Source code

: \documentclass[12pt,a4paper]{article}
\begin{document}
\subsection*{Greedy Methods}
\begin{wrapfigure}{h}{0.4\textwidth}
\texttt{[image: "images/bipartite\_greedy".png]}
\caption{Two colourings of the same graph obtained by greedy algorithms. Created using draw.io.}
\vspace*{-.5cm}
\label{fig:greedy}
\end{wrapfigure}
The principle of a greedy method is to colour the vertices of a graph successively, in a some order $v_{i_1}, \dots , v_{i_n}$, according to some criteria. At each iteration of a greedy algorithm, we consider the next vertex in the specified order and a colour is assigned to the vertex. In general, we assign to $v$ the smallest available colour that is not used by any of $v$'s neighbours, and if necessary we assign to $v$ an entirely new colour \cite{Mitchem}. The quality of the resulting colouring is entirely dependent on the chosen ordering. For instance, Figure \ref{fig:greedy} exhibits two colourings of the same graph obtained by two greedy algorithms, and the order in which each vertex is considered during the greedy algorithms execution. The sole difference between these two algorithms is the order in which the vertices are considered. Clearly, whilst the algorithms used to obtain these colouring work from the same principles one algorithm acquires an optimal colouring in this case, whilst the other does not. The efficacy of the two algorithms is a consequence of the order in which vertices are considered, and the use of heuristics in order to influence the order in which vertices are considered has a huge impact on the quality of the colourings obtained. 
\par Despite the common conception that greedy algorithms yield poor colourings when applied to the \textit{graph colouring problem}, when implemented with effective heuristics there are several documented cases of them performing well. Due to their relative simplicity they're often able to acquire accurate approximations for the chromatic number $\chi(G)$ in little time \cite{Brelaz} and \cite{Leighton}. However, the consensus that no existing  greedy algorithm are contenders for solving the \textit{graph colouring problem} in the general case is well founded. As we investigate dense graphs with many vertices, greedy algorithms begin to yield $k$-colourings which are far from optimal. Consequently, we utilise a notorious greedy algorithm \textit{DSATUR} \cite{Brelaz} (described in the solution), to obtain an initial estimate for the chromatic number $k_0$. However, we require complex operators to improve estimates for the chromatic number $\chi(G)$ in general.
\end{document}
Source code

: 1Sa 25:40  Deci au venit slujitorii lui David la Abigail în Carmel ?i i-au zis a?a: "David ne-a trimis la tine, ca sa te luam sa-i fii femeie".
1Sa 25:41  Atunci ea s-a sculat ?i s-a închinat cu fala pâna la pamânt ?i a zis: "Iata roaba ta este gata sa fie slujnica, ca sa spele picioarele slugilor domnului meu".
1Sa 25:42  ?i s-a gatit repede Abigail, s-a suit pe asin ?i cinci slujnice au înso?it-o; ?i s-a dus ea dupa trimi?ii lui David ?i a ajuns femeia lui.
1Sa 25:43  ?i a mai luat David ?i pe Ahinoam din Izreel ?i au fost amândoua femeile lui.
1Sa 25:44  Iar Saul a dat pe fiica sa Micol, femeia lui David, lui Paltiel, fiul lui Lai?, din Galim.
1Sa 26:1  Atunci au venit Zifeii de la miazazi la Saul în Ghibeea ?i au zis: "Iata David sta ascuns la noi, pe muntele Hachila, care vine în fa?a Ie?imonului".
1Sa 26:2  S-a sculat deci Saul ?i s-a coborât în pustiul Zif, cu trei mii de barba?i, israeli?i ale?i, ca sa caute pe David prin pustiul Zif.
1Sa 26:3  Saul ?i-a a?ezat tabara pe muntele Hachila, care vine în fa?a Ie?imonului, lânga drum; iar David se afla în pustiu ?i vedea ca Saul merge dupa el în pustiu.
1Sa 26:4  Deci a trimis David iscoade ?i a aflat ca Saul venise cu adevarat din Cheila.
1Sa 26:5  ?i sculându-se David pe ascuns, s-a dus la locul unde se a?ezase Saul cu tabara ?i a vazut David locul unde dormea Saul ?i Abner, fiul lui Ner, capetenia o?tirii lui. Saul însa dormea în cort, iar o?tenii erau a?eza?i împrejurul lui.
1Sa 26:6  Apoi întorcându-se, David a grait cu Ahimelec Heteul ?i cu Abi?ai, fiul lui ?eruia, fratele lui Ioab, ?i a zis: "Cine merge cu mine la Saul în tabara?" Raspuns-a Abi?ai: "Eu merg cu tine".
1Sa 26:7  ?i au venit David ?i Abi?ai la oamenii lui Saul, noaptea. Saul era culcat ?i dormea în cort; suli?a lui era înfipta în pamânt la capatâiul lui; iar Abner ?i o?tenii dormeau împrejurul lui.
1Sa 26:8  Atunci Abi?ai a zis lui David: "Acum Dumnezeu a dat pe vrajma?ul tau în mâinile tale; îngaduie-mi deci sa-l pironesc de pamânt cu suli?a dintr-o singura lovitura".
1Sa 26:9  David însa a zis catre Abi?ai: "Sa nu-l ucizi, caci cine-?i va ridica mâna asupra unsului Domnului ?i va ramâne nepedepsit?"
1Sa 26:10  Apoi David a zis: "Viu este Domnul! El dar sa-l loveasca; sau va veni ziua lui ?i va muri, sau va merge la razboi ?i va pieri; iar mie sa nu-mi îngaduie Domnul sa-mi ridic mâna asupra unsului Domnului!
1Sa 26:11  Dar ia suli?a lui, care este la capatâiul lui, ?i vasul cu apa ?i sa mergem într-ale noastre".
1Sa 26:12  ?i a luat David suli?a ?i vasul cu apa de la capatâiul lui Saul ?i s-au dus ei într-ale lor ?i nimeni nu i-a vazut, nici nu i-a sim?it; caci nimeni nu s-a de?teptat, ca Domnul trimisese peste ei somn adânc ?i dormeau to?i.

> **EXERCISE**: From the line containing "Dar ia suli?a" to the final line of the data above, transcribe every line exactly and nothing more.

> **EXERCISE OUTPUT**:
1Sa 26:11  Dar ia suli?a lui, care este la capatâiul lui, ?i vasul cu apa ?i sa mergem într-ale noastre".
1Sa 26:12  ?i a luat David suli?a ?i vasul cu apa de la capatâiul lui Saul ?i s-au dus ei într-ale lor ?i nimeni nu i-a vazut, nici nu i-a sim?it; caci nimeni nu s-a de?teptat, ca Domnul trimisese peste ei somn adânc ?i dormeau to?i.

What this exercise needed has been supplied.